■ Problem details ■
Give the entries back exactly as they stand, but without pictures.

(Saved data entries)
▶

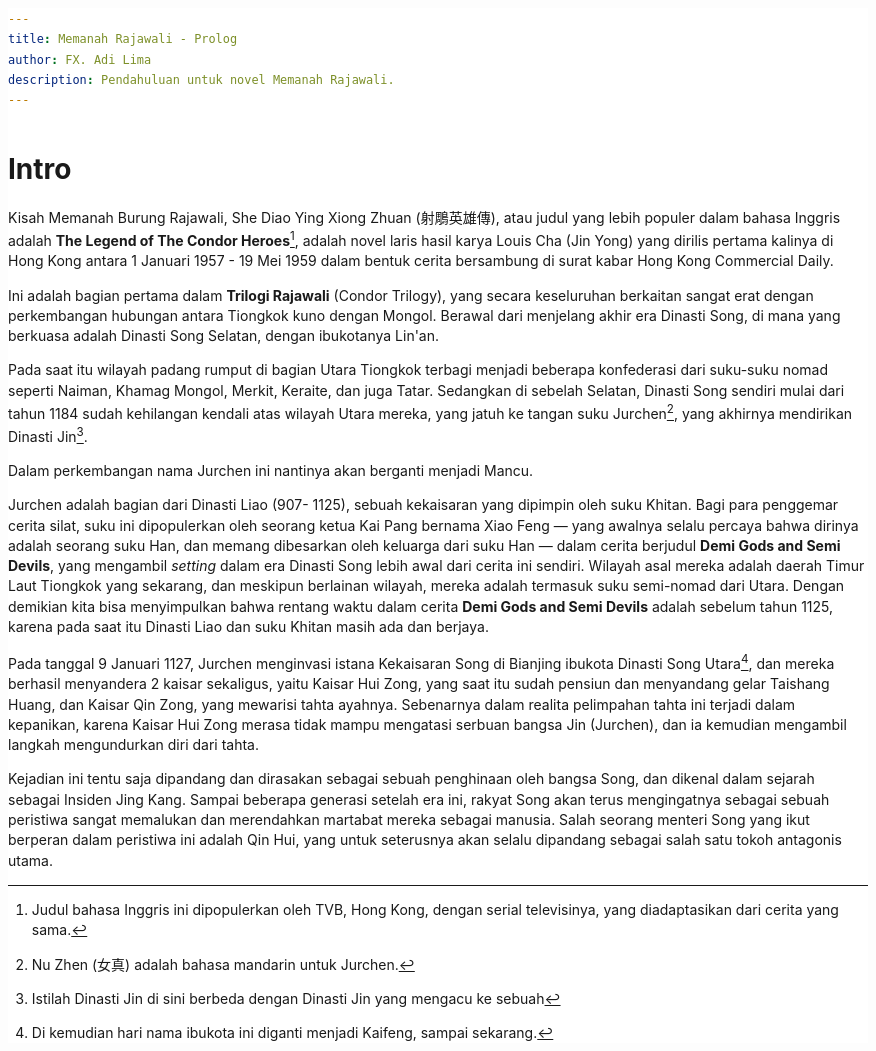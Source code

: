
 ```yaml
---
title: Memanah Rajawali - Prolog
author: FX. Adi Lima
description: Pendahuluan untuk novel Memanah Rajawali.
---
```


# Intro

Kisah Memanah Burung Rajawali, She Diao Ying Xiong Zhuan (射鵰英雄傳), atau judul 
yang lebih populer dalam bahasa Inggris adalah **The Legend of The Condor Heroes**[^judul-1], 
adalah novel laris hasil karya Louis Cha (Jin Yong) yang dirilis pertama kalinya di 
Hong Kong antara 1 Januari 1957 - 19 Mei 1959 dalam bentuk cerita bersambung di surat
kabar Hong Kong Commercial Daily.

[^judul-1]: Judul bahasa Inggris ini dipopulerkan oleh TVB, Hong Kong, dengan serial televisinya, yang diadaptasikan dari cerita yang sama.

Ini adalah bagian pertama dalam **Trilogi Rajawali** (Condor Trilogy), yang secara
keseluruhan berkaitan sangat erat dengan perkembangan hubungan antara Tiongkok
kuno dengan Mongol. Berawal dari menjelang akhir era Dinasti Song, di mana yang
berkuasa adalah Dinasti Song Selatan, dengan ibukotanya Lin'an.

Pada saat itu wilayah padang rumput di bagian Utara Tiongkok terbagi menjadi
beberapa konfederasi dari suku-suku nomad seperti Naiman, Khamag Mongol, Merkit,
Keraite, dan juga Tatar. Sedangkan di sebelah Selatan, Dinasti Song sendiri
mulai dari tahun 1184 sudah kehilangan kendali atas wilayah Utara mereka, yang jatuh
ke tangan suku Jurchen[^nuzhen], yang akhirnya mendirikan Dinasti Jin[^dinasti-jin].

Dalam perkembangan nama Jurchen ini nantinya akan berganti menjadi Mancu.

Jurchen adalah bagian  dari Dinasti Liao (907- 1125), sebuah kekaisaran yang dipimpin oleh suku Khitan. 
Bagi para penggemar cerita silat, suku ini dipopulerkan oleh seorang ketua Kai Pang 
bernama Xiao Feng — yang awalnya selalu percaya bahwa dirinya adalah seorang 
suku Han, dan memang dibesarkan oleh keluarga dari suku Han — dalam cerita berjudul 
**Demi Gods and Semi Devils**, yang mengambil _setting_ dalam era Dinasti Song lebih awal dari cerita ini sendiri. 
Wilayah asal mereka adalah daerah Timur Laut Tiongkok yang sekarang, dan meskipun berlainan wilayah, mereka adalah
termasuk suku semi-nomad dari Utara. Dengan demikian kita bisa menyimpulkan bahwa
rentang waktu dalam cerita **Demi Gods and Semi Devils** adalah sebelum tahun 1125,
karena pada saat itu Dinasti Liao dan suku Khitan masih ada dan berjaya.

Pada tanggal 9 Januari 1127, Jurchen menginvasi istana Kekaisaran Song di Bianjing 
ibukota Dinasti Song Utara[^bianjing], 
dan mereka berhasil menyandera 2 kaisar sekaligus, yaitu Kaisar Hui Zong, yang saat
itu sudah pensiun dan menyandang gelar Taishang Huang, dan Kaisar Qin Zong, yang 
mewarisi tahta ayahnya. Sebenarnya dalam realita pelimpahan tahta ini terjadi 
dalam kepanikan, karena Kaisar Hui Zong merasa tidak mampu mengatasi serbuan
bangsa Jin (Jurchen), dan ia kemudian mengambil langkah mengundurkan diri dari tahta.

Kejadian ini tentu saja dipandang dan dirasakan sebagai sebuah penghinaan oleh bangsa Song,
dan dikenal dalam sejarah sebagai Insiden Jing Kang. Sampai beberapa generasi setelah
era ini, rakyat Song akan terus mengingatnya sebagai sebuah peristiwa sangat memalukan
dan merendahkan martabat mereka sebagai manusia. Salah seorang menteri Song yang ikut
berperan dalam peristiwa ini adalah Qin Hui, yang untuk seterusnya akan selalu dipandang
sebagai salah satu tokoh antagonis utama.


[^ambaghai-1]: Cuplikan adegan [Ambaghai mengalami penyiksaan fisik](https://youtube.com/clip/UgkxK5DhZ9TpFtXCun2eeKuTqYv-PCRDK5oK "Cuplikan adegan Ambaghai ditangkap oleh suku Tatar") ketika ditangkap oleh suku Tatar ini adalah bagian dari serial The Legend of Genghis Khan, atau disingkat 'Genghis Khan', 2004.
[^dinasti-jin]: Istilah Dinasti Jin di sini berbeda dengan Dinasti Jin yang mengacu ke sebuah
[^bianjing]: Di kemudian hari nama ibukota ini diganti menjadi Kaifeng, sampai sekarang.
[^nuzhen]: Nu Zhen (女真) adalah bahasa mandarin untuk Jurchen.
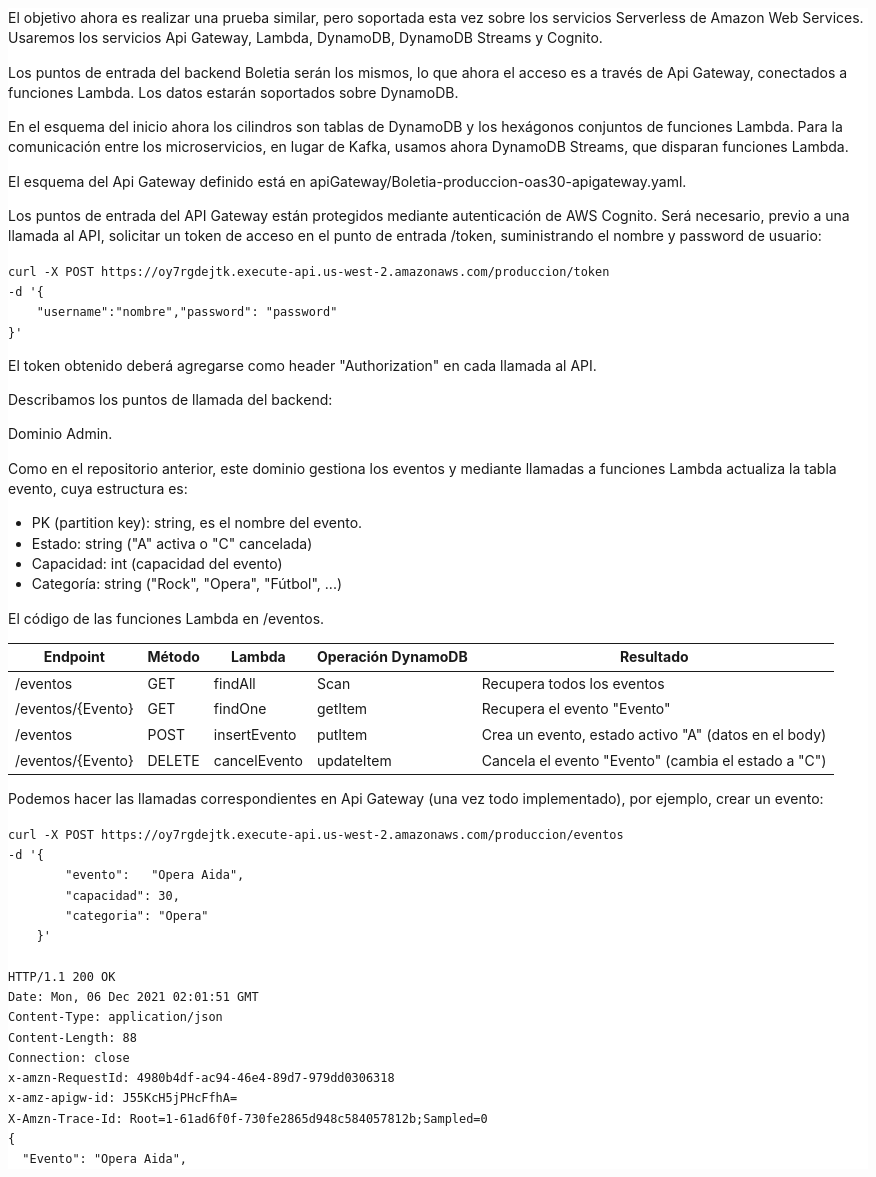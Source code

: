 El objetivo ahora es realizar una prueba similar, pero soportada esta vez sobre los servicios Serverless de Amazon Web Services. Usaremos los servicios Api Gateway, Lambda, DynamoDB, DynamoDB Streams y Cognito.

Los puntos de entrada del backend Boletia serán los mismos, lo que ahora el acceso es a través de Api Gateway, conectados a funciones Lambda. Los datos estarán soportados sobre DynamoDB.

En el esquema del inicio ahora los cilindros son tablas de DynamoDB y los hexágonos conjuntos de funciones Lambda. Para la comunicación entre los microservicios, en lugar de Kafka,  usamos ahora DynamoDB Streams, que disparan funciones Lambda.

El esquema del Api Gateway definido está en apiGateway/Boletia-produccion-oas30-apigateway.yaml. 

Los puntos de entrada del API Gateway están protegidos mediante autenticación de AWS Cognito. Será necesario, previo a una llamada al API, solicitar un token de acceso en el punto de entrada /token, suministrando el nombre y password de usuario:

```code
curl -X POST https://oy7rgdejtk.execute-api.us-west-2.amazonaws.com/produccion/token
-d '{
    "username":"nombre","password": "password"
}'
```
El token obtenido deberá agregarse como header "Authorization" en cada llamada al API.

Describamos los puntos de llamada del backend:

Dominio Admin.

Como en el repositorio anterior, este dominio gestiona los eventos y mediante llamadas a funciones Lambda actualiza la tabla evento, cuya estructura es:

- PK (partition key): string, es el nombre del evento.
- Estado: string ("A" activa o "C" cancelada)
- Capacidad: int (capacidad del evento)
- Categoría: string ("Rock", "Opera", "Fútbol", ...)

El código de las funciones Lambda en /eventos.

| Endpoint          | Método | Lambda       | Operación DynamoDB | Resultado                                            |
| ----------------- | ------ | ------------ | ------------------ | ---------------------------------------------------- |
| /eventos          | GET    | findAll      | Scan               | Recupera todos los eventos                           |
| /eventos/{Evento} | GET    | findOne      | getItem            | Recupera el evento "Evento"                          |
| /eventos          | POST   | insertEvento | putItem            | Crea un evento, estado activo "A" (datos en el body) |
| /eventos/{Evento} | DELETE | cancelEvento | updateItem         | Cancela el evento "Evento" (cambia el estado a "C")  |

Podemos hacer las llamadas correspondientes en Api Gateway (una vez todo implementado), por ejemplo, crear un evento:

```code
curl -X POST https://oy7rgdejtk.execute-api.us-west-2.amazonaws.com/produccion/eventos
-d '{
        "evento":   "Opera Aida",
        "capacidad": 30,
        "categoria": "Opera"
    }'

HTTP/1.1 200 OK
Date: Mon, 06 Dec 2021 02:01:51 GMT
Content-Type: application/json
Content-Length: 88
Connection: close
x-amzn-RequestId: 4980b4df-ac94-46e4-89d7-979dd0306318
x-amz-apigw-id: J55KcH5jPHcFfhA=
X-Amzn-Trace-Id: Root=1-61ad6f0f-730fe2865d948c584057812b;Sampled=0
{
  "Evento": "Opera Aida",
```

◀

■ Output for this task ■
Source code

:
 ```yaml
---
title: Memanah Rajawali - Prolog
author: FX. Adi Lima
description: Pendahuluan untuk novel Memanah Rajawali.
---
```


# Intro

Kisah Memanah Burung Rajawali, She Diao Ying Xiong Zhuan (射鵰英雄傳), atau judul 
yang lebih populer dalam bahasa Inggris adalah **The Legend of The Condor Heroes**[^judul-1], 
adalah novel laris hasil karya Louis Cha (Jin Yong) yang dirilis pertama kalinya di 
Hong Kong antara 1 Januari 1957 - 19 Mei 1959 dalam bentuk cerita bersambung di surat
kabar Hong Kong Commercial Daily.

[^judul-1]: Judul bahasa Inggris ini dipopulerkan oleh TVB, Hong Kong, dengan serial televisinya, yang diadaptasikan dari cerita yang sama.

Ini adalah bagian pertama dalam **Trilogi Rajawali** (Condor Trilogy), yang secara
keseluruhan berkaitan sangat erat dengan perkembangan hubungan antara Tiongkok
kuno dengan Mongol. Berawal dari menjelang akhir era Dinasti Song, di mana yang
berkuasa adalah Dinasti Song Selatan, dengan ibukotanya Lin'an.

Pada saat itu wilayah padang rumput di bagian Utara Tiongkok terbagi menjadi
beberapa konfederasi dari suku-suku nomad seperti Naiman, Khamag Mongol, Merkit,
Keraite, dan juga Tatar. Sedangkan di sebelah Selatan, Dinasti Song sendiri
mulai dari tahun 1184 sudah kehilangan kendali atas wilayah Utara mereka, yang jatuh
ke tangan suku Jurchen[^nuzhen], yang akhirnya mendirikan Dinasti Jin[^dinasti-jin].

Dalam perkembangan nama Jurchen ini nantinya akan berganti menjadi Mancu.

Jurchen adalah bagian  dari Dinasti Liao (907- 1125), sebuah kekaisaran yang dipimpin oleh suku Khitan. 
Bagi para penggemar cerita silat, suku ini dipopulerkan oleh seorang ketua Kai Pang 
bernama Xiao Feng — yang awalnya selalu percaya bahwa dirinya adalah seorang 
suku Han, dan memang dibesarkan oleh keluarga dari suku Han — dalam cerita berjudul 
**Demi Gods and Semi Devils**, yang mengambil _setting_ dalam era Dinasti Song lebih awal dari cerita ini sendiri. 
Wilayah asal mereka adalah daerah Timur Laut Tiongkok yang sekarang, dan meskipun berlainan wilayah, mereka adalah
termasuk suku semi-nomad dari Utara. Dengan demikian kita bisa menyimpulkan bahwa
rentang waktu dalam cerita **Demi Gods and Semi Devils** adalah sebelum tahun 1125,
karena pada saat itu Dinasti Liao dan suku Khitan masih ada dan berjaya.

Pada tanggal 9 Januari 1127, Jurchen menginvasi istana Kekaisaran Song di Bianjing 
ibukota Dinasti Song Utara[^bianjing], 
dan mereka berhasil menyandera 2 kaisar sekaligus, yaitu Kaisar Hui Zong, yang saat
itu sudah pensiun dan menyandang gelar Taishang Huang, dan Kaisar Qin Zong, yang 
mewarisi tahta ayahnya. Sebenarnya dalam realita pelimpahan tahta ini terjadi 
dalam kepanikan, karena Kaisar Hui Zong merasa tidak mampu mengatasi serbuan
bangsa Jin (Jurchen), dan ia kemudian mengambil langkah mengundurkan diri dari tahta.

Kejadian ini tentu saja dipandang dan dirasakan sebagai sebuah penghinaan oleh bangsa Song,
dan dikenal dalam sejarah sebagai Insiden Jing Kang. Sampai beberapa generasi setelah
era ini, rakyat Song akan terus mengingatnya sebagai sebuah peristiwa sangat memalukan
dan merendahkan martabat mereka sebagai manusia. Salah seorang menteri Song yang ikut
berperan dalam peristiwa ini adalah Qin Hui, yang untuk seterusnya akan selalu dipandang
sebagai salah satu tokoh antagonis utama.


[^ambaghai-1]: Cuplikan adegan [Ambaghai mengalami penyiksaan fisik](https://youtube.com/clip/UgkxK5DhZ9TpFtXCun2eeKuTqYv-PCRDK5oK "Cuplikan adegan Ambaghai ditangkap oleh suku Tatar") ketika ditangkap oleh suku Tatar ini adalah bagian dari serial The Legend of Genghis Khan, atau disingkat 'Genghis Khan', 2004.
[^dinasti-jin]: Istilah Dinasti Jin di sini berbeda dengan Dinasti Jin yang mengacu ke sebuah
[^bianjing]: Di kemudian hari nama ibukota ini diganti menjadi Kaifeng, sampai sekarang.
[^nuzhen]: Nu Zhen (女真) adalah bahasa mandarin untuk Jurchen.
Source code

: El objetivo ahora es realizar una prueba similar, pero soportada esta vez sobre los servicios Serverless de Amazon Web Services. Usaremos los servicios Api Gateway, Lambda, DynamoDB, DynamoDB Streams y Cognito.

Los puntos de entrada del backend Boletia serán los mismos, lo que ahora el acceso es a través de Api Gateway, conectados a funciones Lambda. Los datos estarán soportados sobre DynamoDB.

En el esquema del inicio ahora los cilindros son tablas de DynamoDB y los hexágonos conjuntos de funciones Lambda. Para la comunicación entre los microservicios, en lugar de Kafka,  usamos ahora DynamoDB Streams, que disparan funciones Lambda.

El esquema del Api Gateway definido está en apiGateway/Boletia-produccion-oas30-apigateway.yaml. 

Los puntos de entrada del API Gateway están protegidos mediante autenticación de AWS Cognito. Será necesario, previo a una llamada al API, solicitar un token de acceso en el punto de entrada /token, suministrando el nombre y password de usuario:

```code
curl -X POST https://oy7rgdejtk.execute-api.us-west-2.amazonaws.com/produccion/token
-d '{
    "username":"nombre","password": "password"
}'
```
El token obtenido deberá agregarse como header "Authorization" en cada llamada al API.

Describamos los puntos de llamada del backend:

Dominio Admin.

Como en el repositorio anterior, este dominio gestiona los eventos y mediante llamadas a funciones Lambda actualiza la tabla evento, cuya estructura es:

- PK (partition key): string, es el nombre del evento.
- Estado: string ("A" activa o "C" cancelada)
- Capacidad: int (capacidad del evento)
- Categoría: string ("Rock", "Opera", "Fútbol", ...)

El código de las funciones Lambda en /eventos.

| Endpoint          | Método | Lambda       | Operación DynamoDB | Resultado                                            |
| ----------------- | ------ | ------------ | ------------------ | ---------------------------------------------------- |
| /eventos          | GET    | findAll      | Scan               | Recupera todos los eventos                           |
| /eventos/{Evento} | GET    | findOne      | getItem            | Recupera el evento "Evento"                          |
| /eventos          | POST   | insertEvento | putItem            | Crea un evento, estado activo "A" (datos en el body) |
| /eventos/{Evento} | DELETE | cancelEvento | updateItem         | Cancela el evento "Evento" (cambia el estado a "C")  |

Podemos hacer las llamadas correspondientes en Api Gateway (una vez todo implementado), por ejemplo, crear un evento:

```code
curl -X POST https://oy7rgdejtk.execute-api.us-west-2.amazonaws.com/produccion/eventos
-d '{
        "evento":   "Opera Aida",
        "capacidad": 30,
        "categoria": "Opera"
    }'

HTTP/1.1 200 OK
Date: Mon, 06 Dec 2021 02:01:51 GMT
Content-Type: application/json
Content-Length: 88
Connection: close
x-amzn-RequestId: 4980b4df-ac94-46e4-89d7-979dd0306318
x-amz-apigw-id: J55KcH5jPHcFfhA=
X-Amzn-Trace-Id: Root=1-61ad6f0f-730fe2865d948c584057812b;Sampled=0
{
  "Evento": "Opera Aida",
```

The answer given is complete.